About this exercise:
Instruction for the data below: set down exactly the lines from the line with "- **Use Flea" to the line with "- **Maintain Clean", inclusive, and no others.

Record extracts:
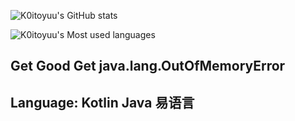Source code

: ![K0itoyuu's GitHub stats](https://github-readme-stats.vercel.app/api?username=k0itoyuu&show_icons=true)

![K0itoyuu's Most used languages](https://github-readme-stats.vercel.app/api/top-langs/?username=k0itoyuu&layout=compact&hide_border=true&langs_count=20)

## Get Good Get java.lang.OutOfMemoryError

## Language: Kotlin Java 易语言
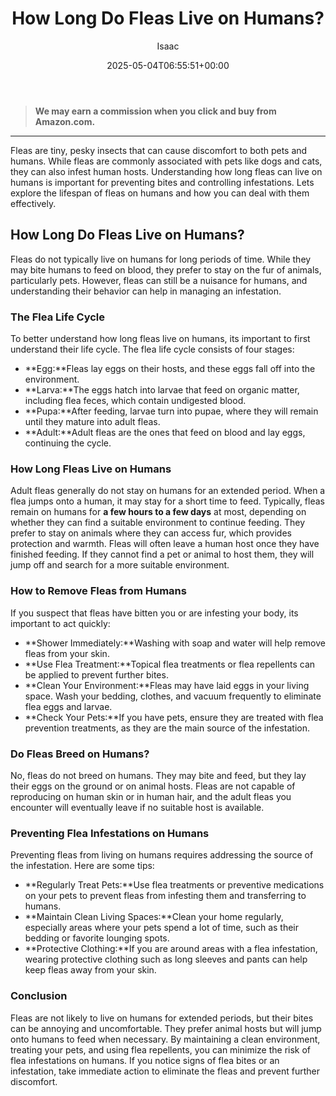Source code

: ﻿---
author: Isaac
layout: post
title: How Long Do Fleas Live on Humans?
date: '2025-05-04T06:55:51+00:00'
categories:
- Guide
tags: []
slug: /how-long-do-fleas-live-on-humans/
lastmod: 2025-05-07T12:21:27+03:00
---
> **We may earn a commission when you click and buy from Amazon.com.**
>

---
Fleas are tiny, pesky insects that can cause discomfort to both pets and humans. While fleas are commonly associated with pets like dogs and cats, they can also infest human hosts. Understanding how long fleas can live on humans is important for preventing bites and controlling infestations. Lets explore the lifespan of fleas on humans and how you can deal with them effectively.
## How Long Do Fleas Live on Humans?
Fleas do not typically live on humans for long periods of time. While they may bite humans to feed on blood, they prefer to stay on the fur of animals, particularly pets. However, fleas can still be a nuisance for humans, and understanding their behavior can help in managing an infestation.
### The Flea Life Cycle
To better understand how long fleas live on humans, its important to first understand their life cycle. The flea life cycle consists of four stages:
- **Egg:**Fleas lay eggs on their hosts, and these eggs fall off into the environment.
- **Larva:**The eggs hatch into larvae that feed on organic matter, including flea feces, which contain undigested blood.
- **Pupa:**After feeding, larvae turn into pupae, where they will remain until they mature into adult fleas.
- **Adult:**Adult fleas are the ones that feed on blood and lay eggs, continuing the cycle.
### How Long Fleas Live on Humans
Adult fleas generally do not stay on humans for an extended period. When a flea jumps onto a human, it may stay for a short time to feed. Typically, fleas remain on humans for
**a few hours to a few days**
at most, depending on whether they can find a suitable environment to continue feeding. They prefer to stay on animals where they can access fur, which provides protection and warmth.
Fleas will often leave a human host once they have finished feeding. If they cannot find a pet or animal to host them, they will jump off and search for a more suitable environment.
### How to Remove Fleas from Humans
If you suspect that fleas have bitten you or are infesting your body, its important to act quickly:
- **Shower Immediately:**Washing with soap and water will help remove fleas from your skin.
- **Use Flea Treatment:**Topical flea treatments or flea repellents can be applied to prevent further bites.
- **Clean Your Environment:**Fleas may have laid eggs in your living space. Wash your bedding, clothes, and vacuum frequently to eliminate flea eggs and larvae.
- **Check Your Pets:**If you have pets, ensure they are treated with flea prevention treatments, as they are the main source of the infestation.
### Do Fleas Breed on Humans?
No, fleas do not breed on humans. They may bite and feed, but they lay their eggs on the ground or on animal hosts. Fleas are not capable of reproducing on human skin or in human hair, and the adult fleas you encounter will eventually leave if no suitable host is available.
### Preventing Flea Infestations on Humans
Preventing fleas from living on humans requires addressing the source of the infestation. Here are some tips:
- **Regularly Treat Pets:**Use flea treatments or preventive medications on your pets to prevent fleas from infesting them and transferring to humans.
- **Maintain Clean Living Spaces:**Clean your home regularly, especially areas where your pets spend a lot of time, such as their bedding or favorite lounging spots.
- **Protective Clothing:**If you are around areas with a flea infestation, wearing protective clothing such as long sleeves and pants can help keep fleas away from your skin.
### Conclusion
Fleas are not likely to live on humans for extended periods, but their bites can be annoying and uncomfortable. They prefer animal hosts but will jump onto humans to feed when necessary. By maintaining a clean environment, treating your pets, and using flea repellents, you can minimize the risk of flea infestations on humans. If you notice signs of flea bites or an infestation, take immediate action to eliminate the fleas and prevent further discomfort.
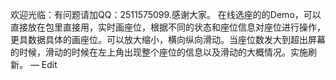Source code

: 欢迎光临：有问题请加QQ：2511575099.感谢大家。
在线选座的的Demo，可以直接放在包里直接用，实时画座位，根据不同的状态和座位信息对座位进行操作，更具数据具体的画座位。可以放大缩小，横向纵向滑动。当座位数发大到超出屏幕的时候，滑动的时候在左上角出现整个座位的信息以及滑动的大概情况。实施刷新。 — Edit
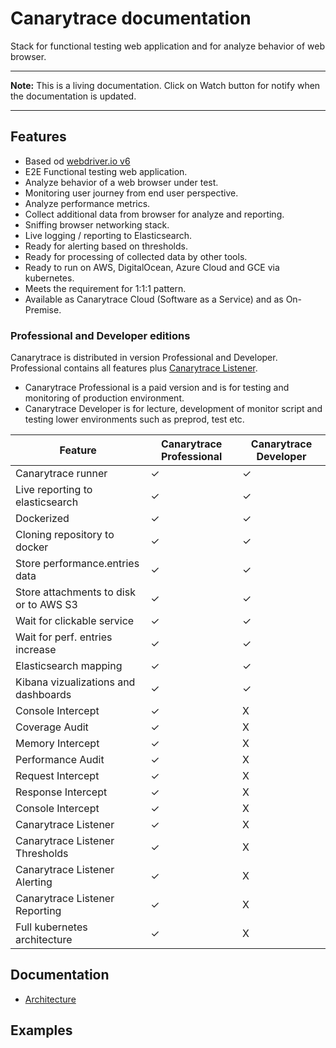 # Canarytrace documentation
Stack for functional testing web application and for analyze behavior of web browser.

---

**Note:** This is a living documentation. Click on Watch button for notify when the documentation is updated.

---

## Features
- Based od [webdriver.io v6](https://webdriver.io/)
- E2E Functional testing web application.
- Analyze behavior of a web browser under test.
- Monitoring user journey from end user perspective.
- Analyze performance metrics.
- Collect additional data from browser for analyze and reporting.
- Sniffing browser networking stack.
- Live logging / reporting to Elasticsearch.
- Ready for alerting based on thresholds.
- Ready for processing of collected data by other tools.
- Ready to run on AWS, DigitalOcean, Azure Cloud and GCE via kubernetes.
- Meets the requirement for 1:1:1 pattern.
- Available as Canarytrace Cloud (Software as a Service) and as On-Premise.

### Professional and Developer editions

Canarytrace is distributed in version Professional and Developer. Professional contains all features plus [Canarytrace Listener](https://github.com/canarytrace/documentation/blob/master/listener/README.md).
- Canarytrace Professional is a paid version and is for testing and monitoring of production environment.
- Canarytrace Developer is for lecture, development of monitor script and testing lower environments such as preprod, test etc.


| Feature |                   Canarytrace Professional | Canarytrace Developer |
|---------                   | ------------------------ |----------------|
| Canarytrace runner         | ✓              | ✓       |
| Live reporting to elasticsearch        | ✓                 | ✓          |
| Dockerized        | ✓                 | ✓          |
| Cloning repository to docker         | ✓                 | ✓          |
| Store performance.entries data         | ✓                 | ✓          |
| Store attachments to disk or to AWS S3         | ✓                 | ✓          |
| Wait for clickable service         | ✓                 | ✓          |
| Wait for perf. entries increase         | ✓                 | ✓          |
| Elasticsearch mapping         | ✓                 | ✓          |
| Kibana vizualizations and dashboards         | ✓                 | ✓          |
| Console Intercept         | ✓                 | X          |
| Coverage Audit         | ✓                 | X          |
| Memory Intercept         | ✓                 | X          |
| Performance Audit         | ✓                 | X          |
| Request Intercept         | ✓                 | X          |
| Response Intercept         | ✓                 | X          |
| Console Intercept         | ✓                 | X          |
| Canarytrace Listener         | ✓                 | X          |
| Canarytrace Listener Thresholds         | ✓                 | X          |
| Canarytrace Listener Alerting         | ✓                 | X          |
| Canarytrace Listener Reporting         | ✓                 | X          |
| Full kubernetes architecture         | ✓                 | X          |

## Documentation

- [Architecture](https://github.com/canarytrace/canarytrace-documentation/blob/master/architecture.md)


## Examples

Your solution:
- **Use Flea Treatment:**Topical flea treatments or flea repellents can be applied to prevent further bites.
- **Clean Your Environment:**Fleas may have laid eggs in your living space. Wash your bedding, clothes, and vacuum frequently to eliminate flea eggs and larvae.
- **Check Your Pets:**If you have pets, ensure they are treated with flea prevention treatments, as they are the main source of the infestation.
### Do Fleas Breed on Humans?
No, fleas do not breed on humans. They may bite and feed, but they lay their eggs on the ground or on animal hosts. Fleas are not capable of reproducing on human skin or in human hair, and the adult fleas you encounter will eventually leave if no suitable host is available.
### Preventing Flea Infestations on Humans
Preventing fleas from living on humans requires addressing the source of the infestation. Here are some tips:
- **Regularly Treat Pets:**Use flea treatments or preventive medications on your pets to prevent fleas from infesting them and transferring to humans.
- **Maintain Clean Living Spaces:**Clean your home regularly, especially areas where your pets spend a lot of time, such as their bedding or favorite lounging spots.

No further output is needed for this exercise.